Que se passe-t-il à Engie Services Maroc (ESM) ? L’ex-branche de l’énergéticien français vient de se faire notifier la résiliation de « ses lignes crédit » par BMCI, l’un de ses principaux pourvoyeurs de fonds au Royaume.
« Un préavis d’annulation » a été adressé le 18 avril 2022. La résiliation prendra effet à partir du 61e jour suivant la date de réception de la mise en demeure. Jusque-là, ESM bénéficiait d’une enveloppe globale de crédits de fonctionnement dépassant les 133 MDH, lit-on dans la lettre adressée par BMCI.

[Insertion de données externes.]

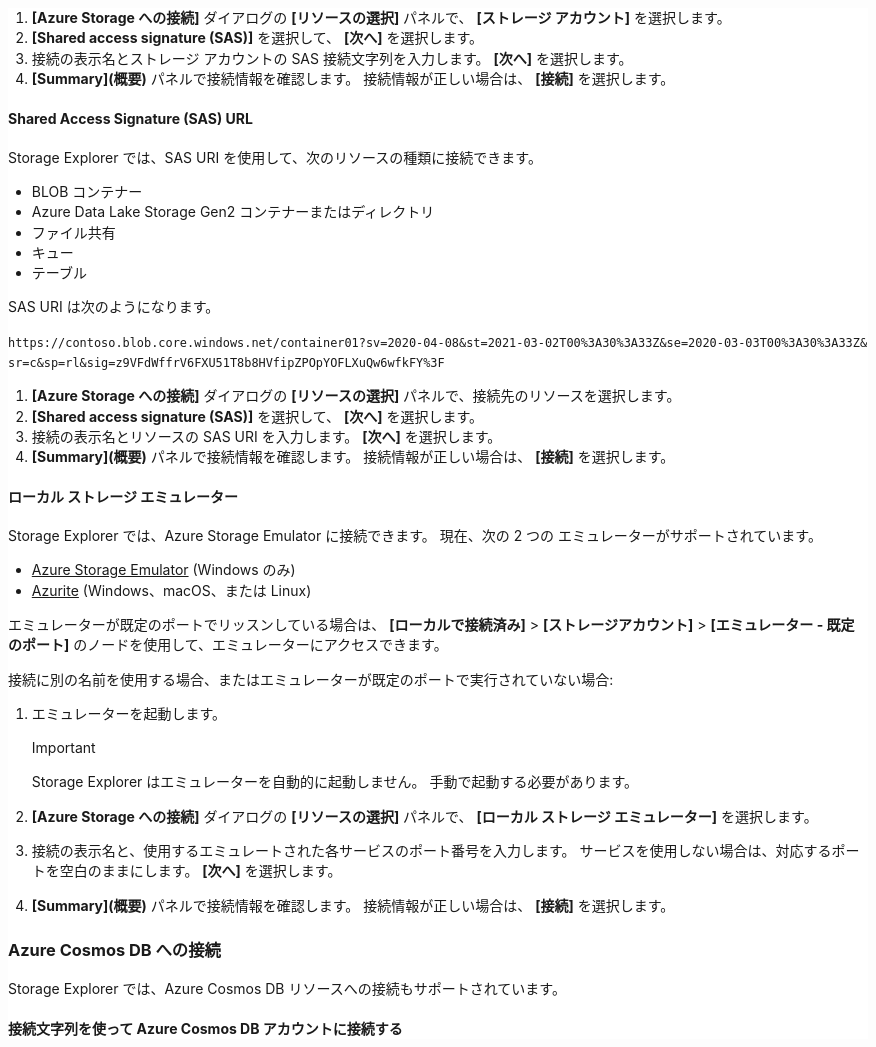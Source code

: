 1. **[Azure Storage への接続]** ダイアログの **[リソースの選択]** パネルで、 **[ストレージ アカウント]** を選択します。
1. **[Shared access signature (SAS)]** を選択して、 **[次へ]** を選択します。
1. 接続の表示名とストレージ アカウントの SAS 接続文字列を入力します。 **[次へ]** を選択します。
1. **[Summary]\(概要\)** パネルで接続情報を確認します。 接続情報が正しい場合は、 **[接続]** を選択します。

#### <a name="shared-access-signature-sas-url"></a>Shared Access Signature (SAS) URL

Storage Explorer では、SAS URI を使用して、次のリソースの種類に接続できます。
* BLOB コンテナー
* Azure Data Lake Storage Gen2 コンテナーまたはディレクトリ
* ファイル共有
* キュー
* テーブル

SAS URI は次のようになります。

```text
https://contoso.blob.core.windows.net/container01?sv=2020-04-08&st=2021-03-02T00%3A30%3A33Z&se=2020-03-03T00%3A30%3A33Z&sr=c&sp=rl&sig=z9VFdWffrV6FXU51T8b8HVfipZPOpYOFLXuQw6wfkFY%3F
```

1. **[Azure Storage への接続]** ダイアログの **[リソースの選択]** パネルで、接続先のリソースを選択します。
1. **[Shared access signature (SAS)]** を選択して、 **[次へ]** を選択します。
1. 接続の表示名とリソースの SAS URI を入力します。 **[次へ]** を選択します。
1. **[Summary]\(概要\)** パネルで接続情報を確認します。 接続情報が正しい場合は、 **[接続]** を選択します。

#### <a name="local-storage-emulator"></a>ローカル ストレージ エミュレーター

Storage Explorer では、Azure Storage Emulator に接続できます。 現在、次の 2 つの エミュレーターがサポートされています。

* [Azure Storage Emulator](storage/common/storage-use-emulator.md) (Windows のみ)
* [Azurite](https://github.com/azure/azurite) (Windows、macOS、または Linux)

エミュレーターが既定のポートでリッスンしている場合は、 **[ローカルで接続済み]**  >  **[ストレージアカウント]**  >  **[エミュレーター - 既定のポート]** のノードを使用して、エミュレーターにアクセスできます。

接続に別の名前を使用する場合、またはエミュレーターが既定のポートで実行されていない場合:

1. エミュレーターを起動します。

   > [!IMPORTANT]
   > Storage Explorer はエミュレーターを自動的に起動しません。 手動で起動する必要があります。

1. **[Azure Storage への接続]** ダイアログの **[リソースの選択]** パネルで、 **[ローカル ストレージ エミュレーター]** を選択します。
1. 接続の表示名と、使用するエミュレートされた各サービスのポート番号を入力します。 サービスを使用しない場合は、対応するポートを空白のままにします。 **[次へ]** を選択します。
1. **[Summary]\(概要\)** パネルで接続情報を確認します。 接続情報が正しい場合は、 **[接続]** を選択します。

### <a name="connect-to-azure-cosmos-db"></a>Azure Cosmos DB への接続

Storage Explorer では、Azure Cosmos DB リソースへの接続もサポートされています。

#### <a name="connect-to-an-azure-cosmos-db-account-by-using-a-connection-string"></a>接続文字列を使って Azure Cosmos DB アカウントに接続する


[14]: ./media/vs-azure-tools-storage-manage-with-storage-explorer/get-shared-access-signature-for-storage-explorer.png
[15]: ./media/vs-azure-tools-storage-manage-with-storage-explorer/create-shared-access-signature-for-storage-explorer.png
[21]: ./media/vs-azure-tools-storage-manage-with-storage-explorer/connect-to-cosmos-db-by-connection-string.png
[22]: ./media/vs-azure-tools-storage-manage-with-storage-explorer/connection-string-for-cosmos-db.png
[23]: ./media/vs-azure-tools-storage-manage-with-storage-explorer/storage-explorer-search-for-resource.png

La filiale du groupe BNP Paribas motive doublement sa décision :
- D’abord, « le changement de l’actionnariat d’Engie Services Maroc ». Une allusion au rachat de la société par le Libanais Butec Group Holding Limited, opération validée par le Conseil de la concurrence. La concentration avait consisté en l’acquisition de l’intégralité du « capital social et des droits de vote des sociétés Engie Services Maroc et Cofely Tanger, respectivement auprès de Engie Afrique et Engie Energie Services, filiales du Groupe Engie ».
- Ensuite, « la non-régularisation du dépassement en compte ». Au 15 avril 2022, le débit en compte d’ESM s’élevait à 51 MDH pour une facilité de caisse de 10 MDH, soit un dépassement de 41 MDH.
Selon nos sources, ce deuxième volet fait l’objet d’un litige au tribunal de commerce de Casablanca. Le 21 avril, BMCI a obtenu deux saisies-arrêts sur les fonds de son débiteur : l’une auprès de CIH Bank ; l’autre auprès de Bank Of Africa (BOA). Chacune des saisies porte sur un montant global de 51 MDH.
ESM déplore le caractère « abusif » de cette double mesure. Pour l’heure, ses avocats ont réussi à décrocher la mainlevée sur les fonds saisis auprès de BOA. Le 10 mai, le président du tribunal a rendu une ordonnance en ce sens (référé).
La saisie-arrêt effectuée auprès de CIH est également contestée. Cette partie donne aujourd’hui lieu à deux procédures distinctes. Enregistrée le 29 avril, une première requête tend vers une mainlevée totale, la défense d’ESM remettant en cause le bienfondé de la créance.
L’auteur de la demande estime que le montant invoqué par BMCI « n’a pas de fondement, ne se base sur aucune preuve si ce n’est les relevés produits par cette banque et qui ne constituent nullement un titre exécutoire ». Au tribunal de commerce, ce dossier est en cours. Une première audience a eu lieu le 11 mai. Elle a débouché sur un renvoi de deux semaines, le temps que BMCI peaufine sa défense.
Plus récente – et moins radicale –, une seconde requête vise à cantonner les sommes gelées à « 38.027.932,57 dirhams » au lieu de 51 MDH. La première audience est programmée ce lundi 16 mai.
ESM est présente au Maroc depuis 1976. Elle opère principalement à travers les activités de production électrique et de services à l’énergie. Elle a récemment procédé à deux augmentations de capital – la dernière en février 2022, portant ce dernier à 371 MDH.
N.B. : la saisie-arrêt est une voie d’exécution forcée. Elle permet à un créancier de bloquer, « entre les mains d’un tiers, les sommes et effets appartenant à son débiteur et s’opposer à leur remise » (article 488 du code de procédure civile).